Text-to-video basics
How video generation works on PonPon: text-to-video vs image-to-video, choosing models like Veo 3.1, Sora 2 and Kling 3.0, and the Edit and Motion Control tabs.
The video generator turns a prompt — or an image — into a moving clip. It has three tabs: Create Video, Edit Video, and Motion Control. Most work starts on Create.

One generator, four input modes
There's no mode switch — PonPon infers what you want from what you give it:
- Text-to-video — a prompt and nothing else. Maximum freedom; the model invents every frame.
- Image-to-video — upload a Start Frame and the model animates it as the first frame. Maximum control over the look.
- Start → end morph — add an End Frame too, and the clip transitions from one image to the other.
- Reference-to-video — attach reference images/videos on a capable model to carry a subject or style into the shot.
Note
You never pick a mode — the Start frame and End frame slots and any reference attachments decide it for you. If you already have a character or product image you love, start from a frame; if you're exploring, start from text.
Write motion, not just a scene
A still-image prompt describes a moment. A video prompt describes a moment that changes — subject, action, camera, and pacing:
A surfer paddles out and stands up on a wave at sunrise, camera tracking alongside at water level, spray catching the light. Smooth, cinematic motion.
Choosing a model
The picker is a row of chips. Each has a clear strength:
- Veo 3.1 — the most controllable camera language plus native audio. A great all-rounder. Veo 3.1 Fast drafts the same look quicker.
- Sora 2 — best-in-class physics and texture realism, with synced audio.
- Kling 3.0 — precise motion, lip-sync, and multi-shot storytelling (several camera cuts in one generation).
- Seedance 2.0 — fast and expressive, vertical-first, with audio-visual beat sync. Seedance 2.0 Fast is faster still.
- HappyHorse — the most versatile: text, image, reference, and editing pipelines, with many reference characters and native audio.
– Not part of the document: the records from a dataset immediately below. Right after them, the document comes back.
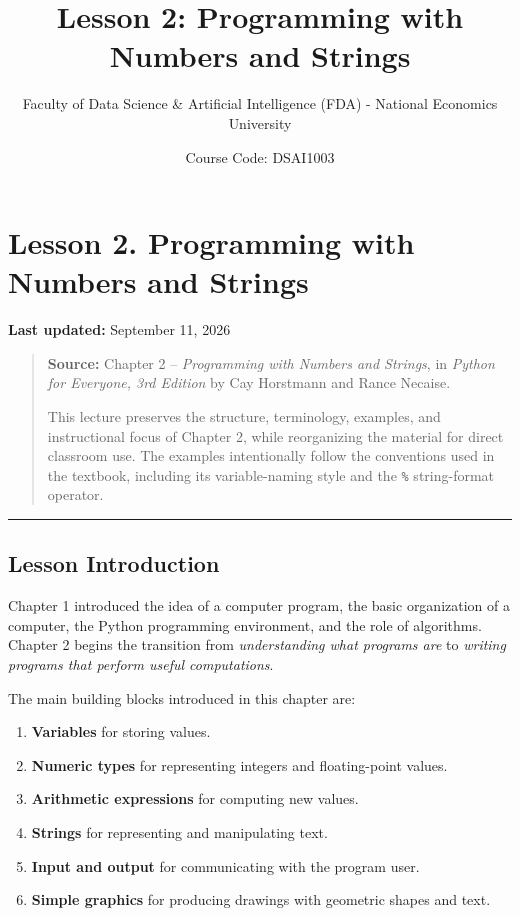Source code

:\documentclass[
]{article}
\title{Lesson 2: Programming with Numbers and Strings}
\author{Faculty of Data Science \& Artificial Intelligence (FDA) -
National Economics University}
\date{Course Code: DSAI1003}
\providecommand{\tightlist}{%
  \setlength{\itemsep}{0pt}\setlength{\parskip}{0pt}}
\begin{document}
\maketitle

{
\setcounter{tocdepth}{3}
\tableofcontents
}
\section{Lesson 2. Programming with Numbers and
Strings}\label{lesson-2.-programming-with-numbers-and-strings}

\textbf{Last updated:} September 11, 2026

\begin{quote}
\textbf{Source:} Chapter 2 -- \emph{Programming with Numbers and
Strings}, in \emph{Python for Everyone, 3rd Edition} by Cay Horstmann
and Rance Necaise.

This lecture preserves the structure, terminology, examples, and
instructional focus of Chapter 2, while reorganizing the material for
direct classroom use. The examples intentionally follow the conventions
used in the textbook, including its variable-naming style and the
\texttt{\%} string-format operator.
\end{quote}

\begin{center}\rule{0.5\linewidth}{0.5pt}\end{center}

\subsection{Lesson Introduction}\label{lesson-introduction}

Chapter 1 introduced the idea of a computer program, the basic
organization of a computer, the Python programming environment, and the
role of algorithms. Chapter 2 begins the transition from
\emph{understanding what programs are} to \emph{writing programs that
perform useful computations}.

The main building blocks introduced in this chapter are:

\begin{enumerate}
\def\labelenumi{\arabic{enumi}.}
\tightlist
\item
  \textbf{Variables} for storing values.
\item
  \textbf{Numeric types} for representing integers and floating-point
  values.
\item
  \textbf{Arithmetic expressions} for computing new values.
\item
  \textbf{Strings} for representing and manipulating text.
\item
  \textbf{Input and output} for communicating with the program user.
\item
  \textbf{Simple graphics} for producing drawings with geometric shapes
  and text.
\end{enumerate}
\end{document}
Aspect ratio, duration, resolution, audio
- Aspect ratio — 16:9 for YouTube, 9:16 for TikTok / Reels / Shorts, 1:1 for feed (hidden when you start from an image).
- Duration & resolution — the options depend on the model.
- Audio — for audio-capable models a toggle generates sound with the picture; some models (like HappyHorse) always include it.
Tip
Keep early renders short and at the default resolution. Motion reads the same at 720p as at 1080p, so you can judge whether a shot works for a fraction of the credits before committing to the full-length, high-res version.
Beyond Create: Edit and Motion Control
- Edit Video — feed in an existing clip and a prompt to restyle or modify it (video-to-video), optionally keeping the original audio.
- Motion Control — drive a still character image with the motion from a reference video, choosing whether the character follows the image or the video.
After the render
- Sequence shots and re-run them in Flow, or build a multi-scene piece in Studio.
- Add a voiceover, music, or sound effects in the audio studio.
For the deeper method — camera language, shot structure, and common fixes — read Prompting for video.
Related articles
- Your first AI videoStep by step: sign in, write a prompt, pick a model, set aspect ratio, duration and resolution, generate, and download your first AI video on PonPon.
- Prompting for videoA practical method for AI video prompts on PonPon: shot structure, the camera presets the models understand, pacing, model-specific tips, and fixing common failures.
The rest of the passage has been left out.